> _The problem_: Look through the listing below, find every line with the string "Luma", and copy it.
------
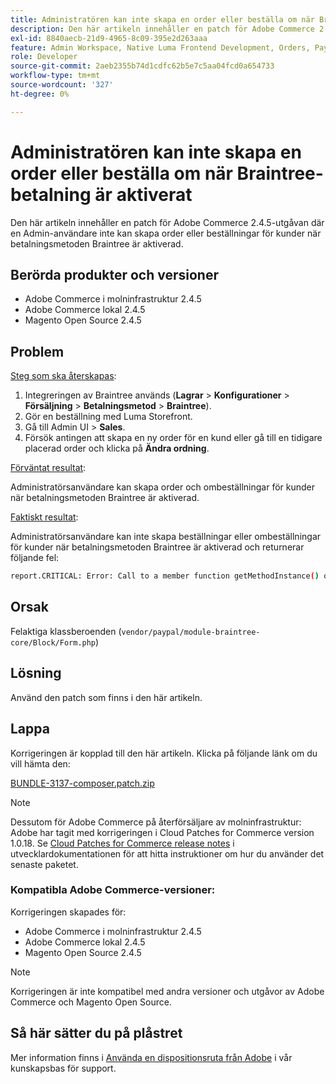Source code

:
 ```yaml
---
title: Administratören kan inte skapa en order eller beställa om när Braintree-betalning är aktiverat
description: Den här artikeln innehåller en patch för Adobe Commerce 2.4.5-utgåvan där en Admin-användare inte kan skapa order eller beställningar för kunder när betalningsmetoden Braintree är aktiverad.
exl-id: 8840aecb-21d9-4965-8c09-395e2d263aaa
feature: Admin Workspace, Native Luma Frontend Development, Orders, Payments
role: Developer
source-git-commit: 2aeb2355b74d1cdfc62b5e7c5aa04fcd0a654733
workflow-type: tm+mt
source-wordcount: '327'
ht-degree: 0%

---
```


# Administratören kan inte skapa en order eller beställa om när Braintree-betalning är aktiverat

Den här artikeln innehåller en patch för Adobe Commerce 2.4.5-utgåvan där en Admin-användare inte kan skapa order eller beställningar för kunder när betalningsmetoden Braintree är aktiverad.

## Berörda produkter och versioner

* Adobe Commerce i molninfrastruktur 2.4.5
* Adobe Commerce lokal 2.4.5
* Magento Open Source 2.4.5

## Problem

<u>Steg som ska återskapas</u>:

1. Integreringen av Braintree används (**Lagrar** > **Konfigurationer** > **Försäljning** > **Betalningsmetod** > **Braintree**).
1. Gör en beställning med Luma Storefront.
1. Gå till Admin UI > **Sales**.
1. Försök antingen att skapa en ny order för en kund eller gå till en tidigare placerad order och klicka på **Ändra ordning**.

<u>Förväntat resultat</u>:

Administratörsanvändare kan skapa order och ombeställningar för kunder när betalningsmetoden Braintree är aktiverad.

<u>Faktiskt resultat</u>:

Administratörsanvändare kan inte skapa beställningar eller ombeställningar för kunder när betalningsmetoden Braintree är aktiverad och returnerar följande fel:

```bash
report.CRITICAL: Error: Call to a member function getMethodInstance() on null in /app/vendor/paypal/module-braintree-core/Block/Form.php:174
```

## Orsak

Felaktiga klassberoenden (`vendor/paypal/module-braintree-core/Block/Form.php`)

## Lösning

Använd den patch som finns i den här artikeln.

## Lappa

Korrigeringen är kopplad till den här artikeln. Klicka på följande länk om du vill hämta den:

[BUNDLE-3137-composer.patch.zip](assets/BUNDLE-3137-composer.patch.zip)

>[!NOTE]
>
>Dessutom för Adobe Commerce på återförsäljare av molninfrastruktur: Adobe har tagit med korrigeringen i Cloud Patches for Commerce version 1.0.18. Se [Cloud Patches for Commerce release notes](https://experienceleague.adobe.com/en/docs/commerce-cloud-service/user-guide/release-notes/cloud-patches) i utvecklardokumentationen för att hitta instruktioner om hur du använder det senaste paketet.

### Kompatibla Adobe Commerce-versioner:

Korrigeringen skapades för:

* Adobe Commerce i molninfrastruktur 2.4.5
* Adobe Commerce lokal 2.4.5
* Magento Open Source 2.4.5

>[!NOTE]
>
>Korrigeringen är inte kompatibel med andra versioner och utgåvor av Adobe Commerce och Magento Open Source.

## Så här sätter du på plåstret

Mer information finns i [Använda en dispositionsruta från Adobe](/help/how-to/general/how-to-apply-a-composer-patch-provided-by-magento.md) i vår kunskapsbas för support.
------
> _Problem solution_:
feature: Admin Workspace, Native Luma Frontend Development, Orders, Payments
1. Gör en beställning med Luma Storefront.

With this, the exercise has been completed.